▶ TASK BRIEF
Scan the records below for the line with "e \oplus \C f" and the line with "Knowing how $\mf". Repeat those two lines and every line between them exactly, and nothing else.

▶ RECORDS FOR PROCESSING
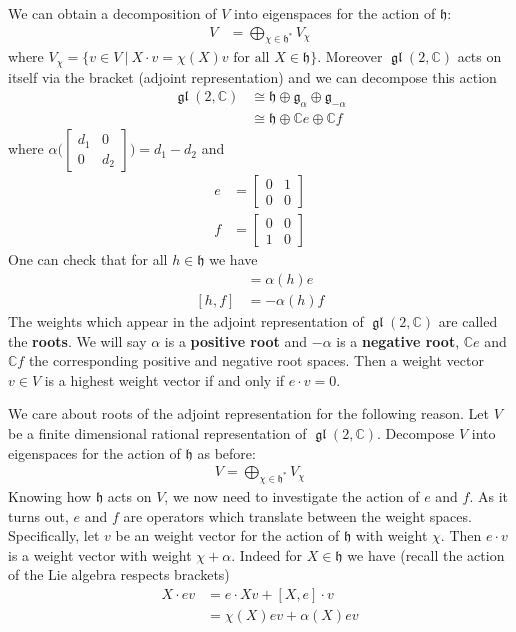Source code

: \documentclass[manuscript, printscheme]{aomart}
\theoremstyle{plain} %
\theoremstyle{definition}
\theoremstyle{remark}
\newcommand{\st}{\ \vert \ }
\newcommand{\C}{\mathbb{C}}
\newcommand{\mf}[1]{\mathfrak{#1}}
\DeclareMathOperator{\gl}{\mf{gl}}
\begin{document}
\hfill

We can obtain a decomposition of $V$ into eigenspaces for the action of $\mf h$: \begin{align*}
	V & = \bigoplus_{\chi\in \mf h^*} V_\chi
\end{align*} where $V_\chi = \{v\in V \st X\cdot v = \chi(X)v \text{ for all $X\in \mf h$}\}$. Moreover
$\gl(2,\C)$ acts on itself via the bracket (adjoint representation) and we can
decompose this action \begin{align*}
	\gl(2,\C) & \cong \mf h \oplus \mf g_{\alpha} \oplus \mf g_{-\alpha} \\
	          & \cong \mf h \oplus \C e \oplus \C f
\end{align*} where $\alpha\bigg(\begin{bmatrix}
			d_1 & 0   \\
			0   & d_2
		\end{bmatrix}\bigg) = d_1 - d_2$ and \begin{align*}
	e & = \begin{bmatrix}
		      0 & 1 \\
		      0 & 0
	      \end{bmatrix} \\
	f & = \begin{bmatrix}
		      0 & 0 \\
		      1 & 0
	      \end{bmatrix}
\end{align*} One can check that for all $h\in \mf h$ we have  \begin{align*}
	[h, e] & = \alpha(h)e \\ [h, f] &= -\alpha(h)f
\end{align*} The weights which appear in the adjoint representation of $\gl(2,\C)$ are called the \textbf{roots}.
We will say $\alpha$ is a \textbf{positive root} and $-\alpha$ is a \textbf{negative root}, $\C e$ and $\C f$ the corresponding positive and negative root spaces.
Then a weight vector $v\in V$ is a highest weight vector if and only if $e\cdot v = 0$.

\hfill

We care about roots of the adjoint representation for the following reason. Let $V$ be a finite dimensional rational representation of $\gl(2,\C)$.
Decompose $V$ into eigenspaces for the action of $\mf h$ as before: \begin{align*}
	V = \bigoplus_{\chi \in \mf h^*} V_\chi
\end{align*} Knowing how $\mf h$ acts on $V$, we now need to investigate the action of $e$ and $f$. As it turns out,
$e$ and $f$ are operators which translate between the weight spaces.
Specifically, let $v$ be an weight vector for the action of $\mf h$ with weight $\chi$.
Then $e\cdot v$ is a weight vector with weight $\chi + \alpha$. Indeed for $X\in \mf h$ we have (recall the action of the Lie algebra respects brackets)
\begin{align*}
	X\cdot ev & = e \cdot Xv + [X,e]\cdot v \\
	          & = \chi(X)ev + \alpha(X)ev
\end{align*}
\end{document}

▶ TASK OUTPUT
	          & \cong \mf h \oplus \C e \oplus \C f
\end{align*} where $\alpha\bigg(\begin{bmatrix}
			d_1 & 0   \\
			0   & d_2
		\end{bmatrix}\bigg) = d_1 - d_2$ and \begin{align*}
	e & = \begin{bmatrix}
		      0 & 1 \\
		      0 & 0
	      \end{bmatrix} \\
	f & = \begin{bmatrix}
		      0 & 0 \\
		      1 & 0
	      \end{bmatrix}
\end{align*} One can check that for all $h\in \mf h$ we have  \begin{align*}
	[h, e] & = \alpha(h)e \\ [h, f] &= -\alpha(h)f
\end{align*} The weights which appear in the adjoint representation of $\gl(2,\C)$ are called the \textbf{roots}.
We will say $\alpha$ is a \textbf{positive root} and $-\alpha$ is a \textbf{negative root}, $\C e$ and $\C f$ the corresponding positive and negative root spaces.
Then a weight vector $v\in V$ is a highest weight vector if and only if $e\cdot v = 0$.

\hfill

We care about roots of the adjoint representation for the following reason. Let $V$ be a finite dimensional rational representation of $\gl(2,\C)$.
Decompose $V$ into eigenspaces for the action of $\mf h$ as before: \begin{align*}
	V = \bigoplus_{\chi \in \mf h^*} V_\chi
\end{align*} Knowing how $\mf h$ acts on $V$, we now need to investigate the action of $e$ and $f$. As it turns out,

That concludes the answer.